Fast-simplistic fabrication of MoO3@Al2O3-MgO triple nanocomposites for efficient elimination of pharmaceutical contaminants

Abstract

The presence of antibiotics in water is considered one of the most significant global tragedies. The study successfully devised a practical and straightforward operational approach for synthesizing environmentally safe nanocomposites for removing antibiotics from water. Mainly, Al2O3MgO (0-MoO3), 5 %MoO3@Al2O3MgO (5-MoO3), and 10 %MoO3@Al2O3MgO (10-MoO3) nanocomposites were fabricated as environmentally friendly sorbents. The morphology inspections of 0-MoO3, 5-MoO3, and 10-MoO3 showed mean size ranges of 42.8 – 54.9, 33.6 – 44.5, and 39.3 – 44.9 nm, respectively, while their surface areas were 56.8, 112.8, and 75.6 m2/g, respectively.
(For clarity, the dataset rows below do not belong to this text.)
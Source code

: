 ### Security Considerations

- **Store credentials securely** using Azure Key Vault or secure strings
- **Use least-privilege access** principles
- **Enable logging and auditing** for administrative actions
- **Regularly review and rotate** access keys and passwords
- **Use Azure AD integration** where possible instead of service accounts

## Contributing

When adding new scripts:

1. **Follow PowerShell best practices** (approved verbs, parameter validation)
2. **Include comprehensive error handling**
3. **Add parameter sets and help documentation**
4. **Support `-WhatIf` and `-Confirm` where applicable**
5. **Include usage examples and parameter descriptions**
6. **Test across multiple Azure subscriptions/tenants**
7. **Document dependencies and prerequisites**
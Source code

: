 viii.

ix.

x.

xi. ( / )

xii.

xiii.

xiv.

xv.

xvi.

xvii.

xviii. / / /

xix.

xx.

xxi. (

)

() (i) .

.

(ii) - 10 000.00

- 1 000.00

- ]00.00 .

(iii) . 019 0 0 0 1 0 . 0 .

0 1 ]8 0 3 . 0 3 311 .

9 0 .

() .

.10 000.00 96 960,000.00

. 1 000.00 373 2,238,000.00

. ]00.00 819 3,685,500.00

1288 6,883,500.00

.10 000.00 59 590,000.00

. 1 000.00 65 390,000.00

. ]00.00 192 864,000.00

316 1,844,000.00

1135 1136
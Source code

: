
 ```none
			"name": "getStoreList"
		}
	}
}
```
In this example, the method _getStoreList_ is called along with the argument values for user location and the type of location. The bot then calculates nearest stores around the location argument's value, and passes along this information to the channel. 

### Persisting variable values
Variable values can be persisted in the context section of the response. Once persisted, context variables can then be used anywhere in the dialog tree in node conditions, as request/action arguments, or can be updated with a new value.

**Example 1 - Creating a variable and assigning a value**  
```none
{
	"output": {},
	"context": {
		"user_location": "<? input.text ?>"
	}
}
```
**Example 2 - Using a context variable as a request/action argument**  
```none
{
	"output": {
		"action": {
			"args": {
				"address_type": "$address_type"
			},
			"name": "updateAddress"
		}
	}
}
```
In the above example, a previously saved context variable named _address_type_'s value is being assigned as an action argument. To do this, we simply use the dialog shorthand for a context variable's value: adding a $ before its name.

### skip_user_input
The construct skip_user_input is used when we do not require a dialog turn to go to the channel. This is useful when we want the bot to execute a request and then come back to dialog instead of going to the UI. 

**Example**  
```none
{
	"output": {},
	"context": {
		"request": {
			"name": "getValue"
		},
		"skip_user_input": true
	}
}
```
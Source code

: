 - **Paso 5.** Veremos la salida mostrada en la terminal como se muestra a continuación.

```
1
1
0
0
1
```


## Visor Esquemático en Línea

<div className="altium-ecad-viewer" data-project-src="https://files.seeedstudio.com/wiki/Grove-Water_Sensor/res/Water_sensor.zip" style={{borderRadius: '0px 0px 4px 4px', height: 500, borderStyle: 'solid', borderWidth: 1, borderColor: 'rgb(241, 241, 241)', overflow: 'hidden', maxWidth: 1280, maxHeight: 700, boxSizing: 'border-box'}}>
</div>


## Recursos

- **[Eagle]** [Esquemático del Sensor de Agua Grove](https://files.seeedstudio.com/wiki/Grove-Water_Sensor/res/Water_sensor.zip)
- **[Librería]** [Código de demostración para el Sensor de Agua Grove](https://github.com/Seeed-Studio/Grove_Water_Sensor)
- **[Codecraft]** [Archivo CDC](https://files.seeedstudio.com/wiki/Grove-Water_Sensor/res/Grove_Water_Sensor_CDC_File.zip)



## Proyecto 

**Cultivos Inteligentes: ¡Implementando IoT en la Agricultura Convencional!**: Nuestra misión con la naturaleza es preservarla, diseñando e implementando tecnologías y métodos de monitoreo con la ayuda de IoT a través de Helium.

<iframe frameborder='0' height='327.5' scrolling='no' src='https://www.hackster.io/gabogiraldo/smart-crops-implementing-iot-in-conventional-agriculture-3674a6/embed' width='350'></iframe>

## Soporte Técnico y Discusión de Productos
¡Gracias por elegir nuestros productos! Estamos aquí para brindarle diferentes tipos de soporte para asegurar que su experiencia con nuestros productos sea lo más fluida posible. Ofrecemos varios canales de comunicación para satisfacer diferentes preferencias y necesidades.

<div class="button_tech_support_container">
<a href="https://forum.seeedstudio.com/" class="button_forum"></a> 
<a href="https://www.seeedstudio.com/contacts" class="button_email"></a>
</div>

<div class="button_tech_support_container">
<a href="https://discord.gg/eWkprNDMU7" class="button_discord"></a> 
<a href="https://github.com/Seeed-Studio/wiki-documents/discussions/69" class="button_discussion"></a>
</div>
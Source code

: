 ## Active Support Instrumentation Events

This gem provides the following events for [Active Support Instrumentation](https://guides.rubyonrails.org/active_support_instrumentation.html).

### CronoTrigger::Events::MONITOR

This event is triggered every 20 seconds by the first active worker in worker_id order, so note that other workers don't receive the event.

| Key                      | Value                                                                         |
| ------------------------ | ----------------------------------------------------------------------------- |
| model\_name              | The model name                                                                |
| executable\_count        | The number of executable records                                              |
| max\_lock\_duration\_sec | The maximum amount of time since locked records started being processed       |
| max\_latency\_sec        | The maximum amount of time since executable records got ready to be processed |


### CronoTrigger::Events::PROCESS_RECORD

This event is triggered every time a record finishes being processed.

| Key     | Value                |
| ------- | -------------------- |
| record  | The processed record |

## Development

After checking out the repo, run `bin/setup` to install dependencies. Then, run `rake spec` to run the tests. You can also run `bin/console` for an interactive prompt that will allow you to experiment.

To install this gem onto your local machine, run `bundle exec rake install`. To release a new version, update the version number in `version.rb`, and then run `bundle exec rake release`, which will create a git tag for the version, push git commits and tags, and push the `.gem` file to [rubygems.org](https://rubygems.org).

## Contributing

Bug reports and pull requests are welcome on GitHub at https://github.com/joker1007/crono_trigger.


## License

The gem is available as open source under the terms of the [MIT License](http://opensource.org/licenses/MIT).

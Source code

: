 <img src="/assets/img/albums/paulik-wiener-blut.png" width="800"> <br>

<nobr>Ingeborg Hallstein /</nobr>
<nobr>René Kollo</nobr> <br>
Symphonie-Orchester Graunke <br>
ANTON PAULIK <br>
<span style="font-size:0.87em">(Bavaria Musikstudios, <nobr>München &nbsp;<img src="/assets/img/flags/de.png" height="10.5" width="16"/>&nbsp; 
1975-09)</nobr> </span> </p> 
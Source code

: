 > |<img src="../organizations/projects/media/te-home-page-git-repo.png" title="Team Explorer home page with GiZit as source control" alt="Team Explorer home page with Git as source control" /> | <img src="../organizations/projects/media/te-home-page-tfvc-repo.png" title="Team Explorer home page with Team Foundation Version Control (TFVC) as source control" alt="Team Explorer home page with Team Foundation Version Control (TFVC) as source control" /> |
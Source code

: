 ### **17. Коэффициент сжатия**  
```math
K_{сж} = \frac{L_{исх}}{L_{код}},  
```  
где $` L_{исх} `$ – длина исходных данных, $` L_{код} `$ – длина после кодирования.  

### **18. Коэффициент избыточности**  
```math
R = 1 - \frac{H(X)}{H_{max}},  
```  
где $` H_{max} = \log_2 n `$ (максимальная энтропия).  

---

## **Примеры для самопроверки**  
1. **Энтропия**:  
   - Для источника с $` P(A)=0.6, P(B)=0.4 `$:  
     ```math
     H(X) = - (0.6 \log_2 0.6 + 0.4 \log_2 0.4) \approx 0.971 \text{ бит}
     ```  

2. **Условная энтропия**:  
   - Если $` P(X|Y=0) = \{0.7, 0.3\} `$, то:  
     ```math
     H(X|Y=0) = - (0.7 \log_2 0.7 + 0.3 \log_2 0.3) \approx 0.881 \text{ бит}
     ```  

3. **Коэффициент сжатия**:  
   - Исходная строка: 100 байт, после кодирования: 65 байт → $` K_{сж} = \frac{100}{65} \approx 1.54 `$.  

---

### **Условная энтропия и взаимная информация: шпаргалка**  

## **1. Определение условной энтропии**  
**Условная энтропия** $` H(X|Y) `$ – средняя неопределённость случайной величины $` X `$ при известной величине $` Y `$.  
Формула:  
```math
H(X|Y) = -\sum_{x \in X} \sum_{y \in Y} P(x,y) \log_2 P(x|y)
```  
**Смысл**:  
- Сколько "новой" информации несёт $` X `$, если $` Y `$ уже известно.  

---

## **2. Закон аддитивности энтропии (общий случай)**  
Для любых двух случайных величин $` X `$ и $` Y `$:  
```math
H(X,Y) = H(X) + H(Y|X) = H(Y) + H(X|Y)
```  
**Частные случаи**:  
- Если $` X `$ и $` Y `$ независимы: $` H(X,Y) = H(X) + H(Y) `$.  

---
The X-ray diffraction indicated the purity of the nanocomposites and showed MoO3 phases in the triple nanocomposites pattern. The adsorption of chloro-tetracycline (CTTC) on 0-MoO3, 5-MoO3, and 10-MoO3 resulted in qt values of 96.3, 150.1, and 125.9 mg g−1, respectively. The CTTC sorption onto the three sorbents took approximately 90 min; the best removal was noticed at a pH = 6.0 at 25℃, and the solution: sorbent ratio of 5:12 is proper for treating up to 100 mg L-1 CTTC contamination. The Langmuir model was the best isotherm describing CTTC sorption onto 5-MoO3, with an R2 of 0.96, and the Dubinin- Radushkevich (DM) revealed a physisorption process. The thermodynamic evaluation of CTTC sorption on 5-MoO3 indicated exothermicity and spontaneity of the physisorption. The 5-MoO3 nanocomposite has shown outstanding performance in treating natural water samples and in experiments on its regenerative and reusing ability. These findings indicate that the 5-MoO3 nanocomposite has the potential for effective decontamination of polluted water.